Recovery related improvements #677

vikinghawk · 2021-04-01T20:40:53Z

Proposed Changes

Quality of life improvements to topology recovery to make it easier for consumers to extend the existing recovery retry logic or build their own.

This adds the RecordedEntity to the TopologyRecoveryException and then exposes a method on AutorecoveringConnection to recover a channel and any recorded entities that are tied to that channel. The thought being that I can capture all of the recorded entities and the associated channels that failed via ExceptionHandler.handleTopologyRecoveryException(). And then after the amqp-client's auto-recovery is complete, build my own logic to retry recovery on each channel again via AutorecoveringConnection.recoverChannelAndTopology().

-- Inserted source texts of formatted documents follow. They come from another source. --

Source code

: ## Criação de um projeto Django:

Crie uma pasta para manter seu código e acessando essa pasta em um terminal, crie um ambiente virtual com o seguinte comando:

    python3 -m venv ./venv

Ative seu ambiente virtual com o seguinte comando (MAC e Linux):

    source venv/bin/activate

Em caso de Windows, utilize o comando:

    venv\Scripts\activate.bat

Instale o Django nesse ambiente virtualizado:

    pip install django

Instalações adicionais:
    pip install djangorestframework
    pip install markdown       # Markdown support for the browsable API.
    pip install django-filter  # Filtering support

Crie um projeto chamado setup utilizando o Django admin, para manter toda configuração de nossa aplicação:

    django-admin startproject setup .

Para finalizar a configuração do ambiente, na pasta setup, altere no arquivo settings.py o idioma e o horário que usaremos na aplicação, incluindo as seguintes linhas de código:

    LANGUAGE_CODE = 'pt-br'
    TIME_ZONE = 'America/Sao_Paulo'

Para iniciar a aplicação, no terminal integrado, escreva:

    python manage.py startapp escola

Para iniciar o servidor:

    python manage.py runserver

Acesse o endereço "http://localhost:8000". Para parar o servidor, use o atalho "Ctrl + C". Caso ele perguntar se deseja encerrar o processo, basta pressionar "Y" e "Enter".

The existing topology recovery retry design works pretty well, but has some holes with how we are using it.
For example:

successfully recover multiple auto-delete exchanges for a channel
successfully recover multiple auto-delete queues on same channel (that are bound to the exchanges in step 1)
fail to recover a later queue, binding, or consumer on same channel

In this scenario, the TopologyRecoveryRetryLogic recovers the queue/binding/consumer that failed, but isn't handling any upstream exchanges and exchange bindings on the queue in question that were deleted when the auto-delete queue was.

I considered trying address this scenario in the existing TopologyRecoveryRetryLogic patterns, but it feels safer and cleaner to take a different approach where I just always recover all entities tied to the failed channel.

The new AutorecoveringConnection.recoverChannelAndTopology() method is also useful for scenarios where a channel is closed that may not be tied to a connection failure.

Background of what drove these changes:
During RabbitMQ cluster restarts or upgrade in TAS, we have been struggling with high counts of errors such as:

channel error; protocol method: #method<channel.close>(reply-code=404, reply-text=NOT_FOUND - queue '<queue>' in vhost '<vhost>' process is stopped by supervisor, class-id=50, method-id=10)

during recovery of auto-delete queues (and their bindings/consumers). (We have a support ticket currently open with Pivotal for this). We are using the existing recovery retry logic to help address, but sometimes it will fail 5+ times (with multiple second sleeps in between) before finally succeeding.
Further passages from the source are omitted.